No es metáfora sino fisiología. Cuando este taller no funciona el número de horas suficientes, todos los mecanismos del cuerpo se ven afectados: el sistema inmunitario, el gastrointestinal y el estado emocional, entre muchos otros.
La fase REM, descubierta casi por casualidad en un laboratorio estadounidense al observar el movimiento ocular de unos gatos dormidos, es el peldaño donde ocurre buena parte de esta magia. Es durante esa etapa cuando el cerebro sintetiza lo aprendido durante el día, desecha lo irrelevante y configura los recuerdos que perdurarán.
Un ensayo clínico en el Henry Ford Hospital de Detroit lo demostró con claridad: los alumnos a quienes se impedía entrar en sueño REM recordaban al día siguiente menos del treinta por ciento de una lección aprendida la víspera. Los que habían dormido bien recuperaban el setenta. Las abuelas no iban tan desencaminadas cuando decían «lección dormida, lección sabida».
¿Cómo dormir bien? Claves prácticas para recuperar el descanso perdido

La causa más extendida del mal dormir en la sociedad actual no es ninguna enfermedad sino el propio estilo de vida. Personas responsables, con tendencia a la autocrítica y al pensamiento rumiante, acumulan durante el día pequeñas dosis de tensión que actúan por la noche como una tapadera que impide desconectar.
La corteza cerebral permanece hiperestimulada y el sueño no logra abrirse paso aunque el cuerpo lleve dieciocho horas despierto. El resultado es ese momento bien conocido de ojos abiertos en la oscuridad, sin poder conciliar el sueño pese al agotamiento.
La buena noticia es que la gran mayoría de estas situaciones tiene solución. Estivill insiste en que dormir bien se aprende y que el proceso comienza al abrir los ojos por la mañana. La exposición a la luz solar en las primeras horas del día regula el reloj biológico, que no es exactamente de veinticuatro horas sino de veinticuatro horas y media y necesita estímulos externos para mantenerse en hora.
El ejercicio físico, recomendado preferiblemente antes de las siete de la tarde para que las endorfinas no interfieran con el descanso, también resulta fundamental. Y cenar poco y temprano, algo que el bisabuelo de Estivill ya practicaba por necesidad antes de que ningún científico lo recomendara.

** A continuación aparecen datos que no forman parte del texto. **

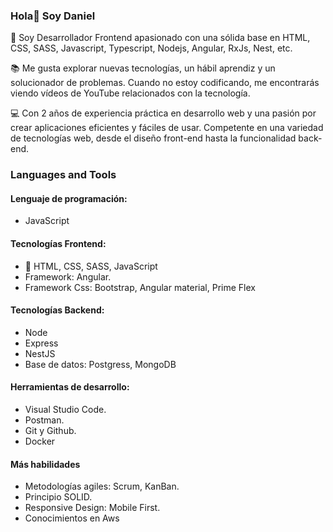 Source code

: ### Hola👋 Soy Daniel

🚀 Soy Desarrollador Frontend apasionado con una sólida base en HTML, CSS, SASS, Javascript, Typescript, Nodejs, Angular, RxJs, Nest, etc.

📚 Me gusta explorar nuevas tecnologías, un hábil aprendiz y un solucionador de problemas. Cuando no estoy codificando, me encontrarás viendo vídeos de YouTube relacionados con la tecnología.

💻 Con 2 años de experiencia práctica en desarrollo web y una pasión por crear aplicaciones eficientes y fáciles de usar. Competente en una variedad de tecnologías web, desde el diseño front-end hasta la funcionalidad back-end.

### Languages and Tools
#### Lenguaje de programación:
-	JavaScript
#### Tecnologías Frontend:
-		HTML, CSS, SASS, JavaScript
-	Framework: Angular.
-	Framework Css: Bootstrap, Angular material, Prime Flex
#### Tecnologías Backend:
-	Node
-	Express
-	NestJS
-	Base de datos: Postgress, MongoDB
#### Herramientas de desarrollo:
-	Visual Studio Code.
-	Postman.
-	Git y Github.
-	Docker

#### Más habilidades
-	Metodologías agiles: Scrum, KanBan.
-	Principio SOLID.
-	Responsive Design: Mobile First.
-	Conocimientos en Aws 

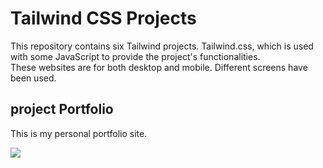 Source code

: # Tailwind CSS Projects
This repository contains six Tailwind projects. Tailwind.css, which is used  with some JavaScript to provide the project's functionalities. <br>
These websites are for both desktop and mobile. Different screens have been used.

## project Portfolio
This is my personal portfolio site. 

<img src="../all-project-assets/portfolio/portfolio_desktop.JPG">
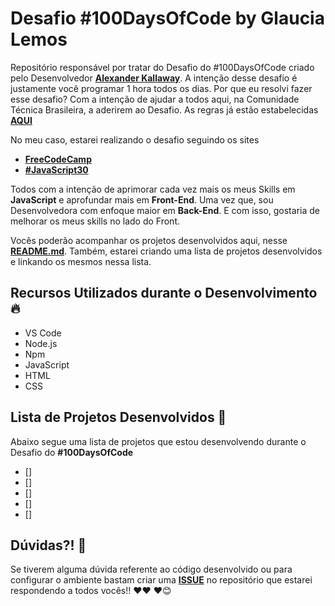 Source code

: # Desafio #100DaysOfCode by Glaucia Lemos

Repositório responsável por tratar do Desafio do #100DaysOfCode criado pelo Desenvolvedor **[Alexander Kallaway](https://twitter.com/ka11away)**. 
A intenção desse desafio é justamente você programar 1 hora todos os dias. 
Por que eu resolvi fazer esse desafio? Com a intenção de ajudar a todos aqui, na Comunidade Técnica Brasileira, a aderirem ao Desafio.
As regras já estão estabelecidas **[AQUI](https://github.com/kallaway/100-days-of-code/blob/master/intl/pt-br/LEIAME.md)**

No meu caso, estarei realizando o desafio seguindo os sites

- **[FreeCodeCamp](https://www.freecodecamp.org/)**
- **[#JavaScript30](https://javascript30.com/)**

Todos com a intenção de aprimorar cada vez mais os meus Skills em **JavaScript** e aprofundar mais em **Front-End**. Uma vez que, sou Desenvolvedora com enfoque maior em **Back-End**. E com isso, gostaria de melhorar os meus skills no lado do Front.

Vocês poderão acompanhar os projetos desenvolvidos aqui, nesse **[README.md](https://github.com/glaucia86/100-days-of-code-challenge/edit/master/README.md)**. Também, estarei criando uma lista de projetos desenvolvidos e linkando os mesmos nessa lista.

## Recursos Utilizados durante o Desenvolvimento 🔥

- VS Code
- Node.js
- Npm
- JavaScript
- HTML
- CSS

## Lista de Projetos Desenvolvidos 🚀

Abaixo segue uma lista de projetos que estou desenvolvendo durante o Desafio do **#100DaysOfCode**

- []
- []
- []
- []
- []

## Dúvidas?! 🚩

Se tiverem alguma dúvida referente ao código desenvolvido ou para configurar o ambiente bastam criar uma **[ISSUE](https://github.com/glaucia86/100-days-of-code-challenge/issues)** no repositório que estarei respondendo a todos vocês!! ❤️❤️ ❤️😊


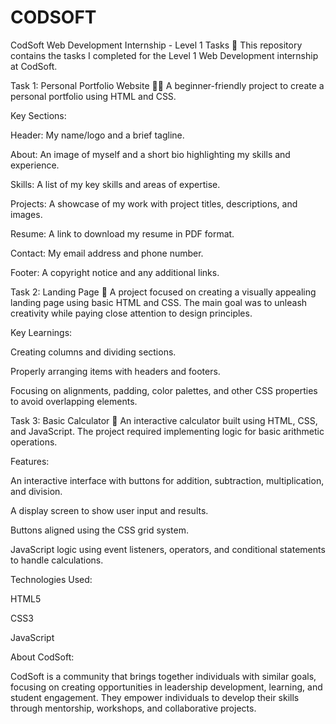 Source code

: # CODSOFT
CodSoft Web Development Internship - Level 1 Tasks 🚀 This repository contains the tasks I completed for the Level 1 Web Development internship at CodSoft. 

Task 1: Personal Portfolio Website 🧑‍💻
A beginner-friendly project to create a personal portfolio using HTML and CSS.

Key Sections:


Header: My name/logo and a brief tagline.


About: An image of myself and a short bio highlighting my skills and experience.


Skills: A list of my key skills and areas of expertise.


Projects: A showcase of my work with project titles, descriptions, and images.


Resume: A link to download my resume in PDF format.


Contact: My email address and phone number.


Footer: A copyright notice and any additional links.

Task 2: Landing Page 📄
A project focused on creating a visually appealing landing page using basic HTML and CSS. The main goal was to unleash creativity while paying close attention to design principles.


Key Learnings:

Creating columns and dividing sections.

Properly arranging items with headers and footers.

Focusing on alignments, padding, color palettes, and other CSS properties to avoid overlapping elements.

Task 3: Basic Calculator 🧮
An interactive calculator built using HTML, CSS, and JavaScript. The project required implementing logic for basic arithmetic operations.

Features:

An interactive interface with buttons for addition, subtraction, multiplication, and division.

A display screen to show user input and results.

Buttons aligned using the CSS grid system.

JavaScript logic using event listeners, operators, and conditional statements to handle calculations.

Technologies Used:

HTML5

CSS3

JavaScript

About CodSoft: 

CodSoft is a community that brings together individuals with similar goals, focusing on creating opportunities in leadership development, learning, and student engagement. They empower individuals to develop their skills through mentorship, workshops, and collaborative projects.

Las dos horas previas a acostarse son decisivas. Dormir bien exige una transición: apagar estímulos laborales, reducir la intensidad lumínica del entorno y dedicar ese tiempo a actividades que no tengan relación con las preocupaciones del día. Leer, escuchar música o armar un rompecabezas funcionan mejor que cualquier pantalla, no tanto por la luz azul que emiten como por la capacidad adictiva de sus contenidos.
En cuanto a las horas necesarias, la ciencia es clara: un adulto necesita entre siete y ocho para que el taller cumpla su función. Dormir menos entre semana y pretender recuperarlo el fin de semana no funciona. La deuda de sueño no se salda con un día de más en la cama.
Para quienes sospechan que sus dificultades van más allá de los hábitos, la terapia cognitivo-conductual para el insomnio cuenta hoy con el respaldo de todas las sociedades científicas del sueño y representa el tratamiento más eficaz disponible. Dormir, en definitiva, no es rendirse a la noche sino prepararse para el día siguiente.